Task inputs section start

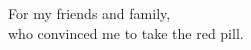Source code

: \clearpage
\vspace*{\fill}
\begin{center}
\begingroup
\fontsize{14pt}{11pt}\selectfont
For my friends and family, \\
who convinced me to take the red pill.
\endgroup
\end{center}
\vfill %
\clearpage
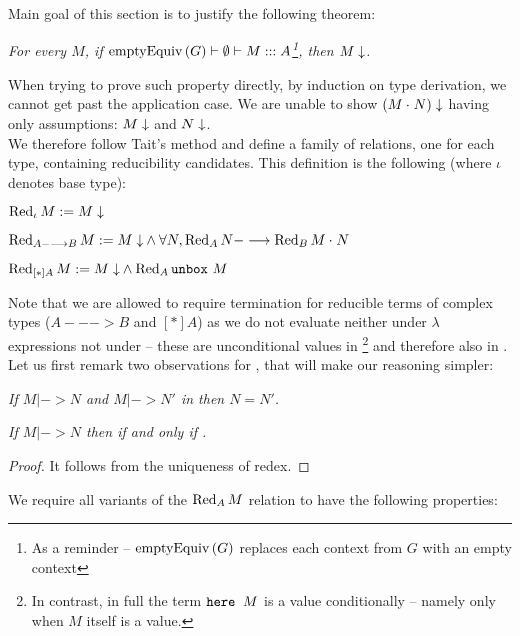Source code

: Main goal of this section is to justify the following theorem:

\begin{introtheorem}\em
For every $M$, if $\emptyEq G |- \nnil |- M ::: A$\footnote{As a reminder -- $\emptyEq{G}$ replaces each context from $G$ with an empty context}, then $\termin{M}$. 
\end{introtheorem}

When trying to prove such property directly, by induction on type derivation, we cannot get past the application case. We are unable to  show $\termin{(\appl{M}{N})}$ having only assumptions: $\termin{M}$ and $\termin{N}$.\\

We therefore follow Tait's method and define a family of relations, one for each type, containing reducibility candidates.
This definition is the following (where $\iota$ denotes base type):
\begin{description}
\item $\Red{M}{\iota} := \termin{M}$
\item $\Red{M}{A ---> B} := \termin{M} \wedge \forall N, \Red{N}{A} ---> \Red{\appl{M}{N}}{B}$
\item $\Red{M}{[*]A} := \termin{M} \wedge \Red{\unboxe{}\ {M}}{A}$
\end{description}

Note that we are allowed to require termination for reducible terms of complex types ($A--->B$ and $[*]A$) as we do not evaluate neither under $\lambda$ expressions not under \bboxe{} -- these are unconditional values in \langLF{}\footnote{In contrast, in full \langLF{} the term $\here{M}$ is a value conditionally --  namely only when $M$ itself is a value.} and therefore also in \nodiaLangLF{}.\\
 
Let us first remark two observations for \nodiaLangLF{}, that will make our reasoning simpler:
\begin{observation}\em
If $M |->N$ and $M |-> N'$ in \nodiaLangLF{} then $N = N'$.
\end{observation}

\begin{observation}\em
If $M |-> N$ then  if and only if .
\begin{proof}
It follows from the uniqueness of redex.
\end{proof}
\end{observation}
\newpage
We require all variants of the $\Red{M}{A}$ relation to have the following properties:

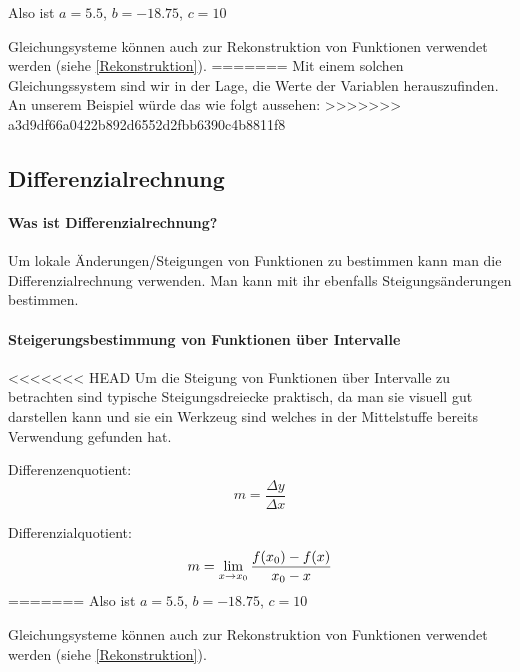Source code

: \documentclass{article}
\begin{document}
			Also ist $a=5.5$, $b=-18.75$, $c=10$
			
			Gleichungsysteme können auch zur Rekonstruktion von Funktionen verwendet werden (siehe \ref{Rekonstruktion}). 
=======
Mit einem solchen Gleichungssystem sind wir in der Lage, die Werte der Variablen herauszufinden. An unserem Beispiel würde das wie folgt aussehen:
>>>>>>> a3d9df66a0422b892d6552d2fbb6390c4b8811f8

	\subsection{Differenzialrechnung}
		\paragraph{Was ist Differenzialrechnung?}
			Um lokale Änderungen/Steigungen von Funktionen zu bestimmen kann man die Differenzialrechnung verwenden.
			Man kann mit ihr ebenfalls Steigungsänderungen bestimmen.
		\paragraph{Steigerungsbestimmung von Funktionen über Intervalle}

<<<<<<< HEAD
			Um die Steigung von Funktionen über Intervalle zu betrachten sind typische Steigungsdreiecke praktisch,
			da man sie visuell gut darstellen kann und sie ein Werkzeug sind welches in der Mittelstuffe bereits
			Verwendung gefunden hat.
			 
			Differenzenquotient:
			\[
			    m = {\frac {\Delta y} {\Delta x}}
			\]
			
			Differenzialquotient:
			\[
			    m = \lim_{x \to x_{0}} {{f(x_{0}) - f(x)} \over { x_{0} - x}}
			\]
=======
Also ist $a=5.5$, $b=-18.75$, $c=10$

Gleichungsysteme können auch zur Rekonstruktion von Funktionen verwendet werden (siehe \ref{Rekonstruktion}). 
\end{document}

Task inputs section end

An exact copy of all entries is needed, with no pictures in it.

Source code

: \clearpage
\vspace*{\fill}
\begin{center}
\begingroup
\fontsize{14pt}{11pt}\selectfont
For my friends and family, \\
who convinced me to take the red pill.
\endgroup
\end{center}
\vfill %
\clearpage
Source code

: Main goal of this section is to justify the following theorem:

\begin{introtheorem}\em
For every $M$, if $\emptyEq G |- \nnil |- M ::: A$\footnote{As a reminder -- $\emptyEq{G}$ replaces each context from $G$ with an empty context}, then $\termin{M}$. 
\end{introtheorem}

When trying to prove such property directly, by induction on type derivation, we cannot get past the application case. We are unable to  show $\termin{(\appl{M}{N})}$ having only assumptions: $\termin{M}$ and $\termin{N}$.\\

We therefore follow Tait's method and define a family of relations, one for each type, containing reducibility candidates.
This definition is the following (where $\iota$ denotes base type):
\begin{description}
\item $\Red{M}{\iota} := \termin{M}$
\item $\Red{M}{A ---> B} := \termin{M} \wedge \forall N, \Red{N}{A} ---> \Red{\appl{M}{N}}{B}$
\item $\Red{M}{[*]A} := \termin{M} \wedge \Red{\unboxe{}\ {M}}{A}$
\end{description}

Note that we are allowed to require termination for reducible terms of complex types ($A--->B$ and $[*]A$) as we do not evaluate neither under $\lambda$ expressions not under \bboxe{} -- these are unconditional values in \langLF{}\footnote{In contrast, in full \langLF{} the term $\here{M}$ is a value conditionally --  namely only when $M$ itself is a value.} and therefore also in \nodiaLangLF{}.\\
 
Let us first remark two observations for \nodiaLangLF{}, that will make our reasoning simpler:
\begin{observation}\em
If $M |->N$ and $M |-> N'$ in \nodiaLangLF{} then $N = N'$.
\end{observation}

\begin{observation}\em
If $M |-> N$ then  if and only if .
\begin{proof}
It follows from the uniqueness of redex.
\end{proof}
\end{observation}
\newpage
We require all variants of the $\Red{M}{A}$ relation to have the following properties:

Source code

: \documentclass{article}
\begin{document}
			Also ist $a=5.5$, $b=-18.75$, $c=10$
			
			Gleichungsysteme können auch zur Rekonstruktion von Funktionen verwendet werden (siehe \ref{Rekonstruktion}). 
=======
Mit einem solchen Gleichungssystem sind wir in der Lage, die Werte der Variablen herauszufinden. An unserem Beispiel würde das wie folgt aussehen:
>>>>>>> a3d9df66a0422b892d6552d2fbb6390c4b8811f8

	\subsection{Differenzialrechnung}
		\paragraph{Was ist Differenzialrechnung?}
			Um lokale Änderungen/Steigungen von Funktionen zu bestimmen kann man die Differenzialrechnung verwenden.
			Man kann mit ihr ebenfalls Steigungsänderungen bestimmen.
		\paragraph{Steigerungsbestimmung von Funktionen über Intervalle}

<<<<<<< HEAD
			Um die Steigung von Funktionen über Intervalle zu betrachten sind typische Steigungsdreiecke praktisch,
			da man sie visuell gut darstellen kann und sie ein Werkzeug sind welches in der Mittelstuffe bereits
			Verwendung gefunden hat.
			 
			Differenzenquotient:
			\[
			    m = {\frac {\Delta y} {\Delta x}}
			\]
			
			Differenzialquotient:
			\[
			    m = \lim_{x \to x_{0}} {{f(x_{0}) - f(x)} \over { x_{0} - x}}
			\]
=======
Also ist $a=5.5$, $b=-18.75$, $c=10$

Gleichungsysteme können auch zur Rekonstruktion von Funktionen verwendet werden (siehe \ref{Rekonstruktion}). 
\end{document}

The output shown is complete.